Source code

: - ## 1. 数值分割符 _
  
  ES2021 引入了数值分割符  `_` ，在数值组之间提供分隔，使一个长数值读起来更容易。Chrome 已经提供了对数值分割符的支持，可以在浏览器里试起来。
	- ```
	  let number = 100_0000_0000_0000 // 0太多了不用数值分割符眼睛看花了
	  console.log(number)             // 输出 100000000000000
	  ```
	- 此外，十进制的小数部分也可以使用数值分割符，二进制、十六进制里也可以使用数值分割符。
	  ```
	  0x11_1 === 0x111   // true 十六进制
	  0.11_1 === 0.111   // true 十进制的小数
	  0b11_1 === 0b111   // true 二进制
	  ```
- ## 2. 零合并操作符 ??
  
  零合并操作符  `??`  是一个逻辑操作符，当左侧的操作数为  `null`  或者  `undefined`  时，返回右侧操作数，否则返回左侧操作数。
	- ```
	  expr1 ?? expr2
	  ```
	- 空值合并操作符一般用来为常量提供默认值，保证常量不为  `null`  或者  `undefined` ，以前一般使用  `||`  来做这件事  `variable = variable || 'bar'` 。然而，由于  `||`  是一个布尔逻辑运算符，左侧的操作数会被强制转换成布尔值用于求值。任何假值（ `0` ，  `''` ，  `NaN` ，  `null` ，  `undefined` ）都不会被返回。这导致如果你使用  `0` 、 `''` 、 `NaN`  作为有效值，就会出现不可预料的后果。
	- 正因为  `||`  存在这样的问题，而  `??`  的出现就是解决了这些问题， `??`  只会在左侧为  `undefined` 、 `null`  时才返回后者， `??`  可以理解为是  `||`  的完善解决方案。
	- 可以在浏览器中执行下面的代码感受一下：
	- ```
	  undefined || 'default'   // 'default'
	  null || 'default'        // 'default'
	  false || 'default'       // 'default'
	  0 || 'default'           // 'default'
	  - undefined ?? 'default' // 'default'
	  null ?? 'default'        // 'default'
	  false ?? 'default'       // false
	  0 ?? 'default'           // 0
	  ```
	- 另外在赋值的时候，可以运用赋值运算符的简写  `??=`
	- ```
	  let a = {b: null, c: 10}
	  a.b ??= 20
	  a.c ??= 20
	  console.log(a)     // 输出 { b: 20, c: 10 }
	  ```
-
##############################
[EXERCISE REQUIREMENTS]:
Copy out every line from the material above where the string "零合并操作符" turns up.

[WRITTEN SOLUTION]:
- ## 2. 零合并操作符 ??
  零合并操作符  `??`  是一个逻辑操作符，当左侧的操作数为  `null`  或者  `undefined`  时，返回右侧操作数，否则返回左侧操作数。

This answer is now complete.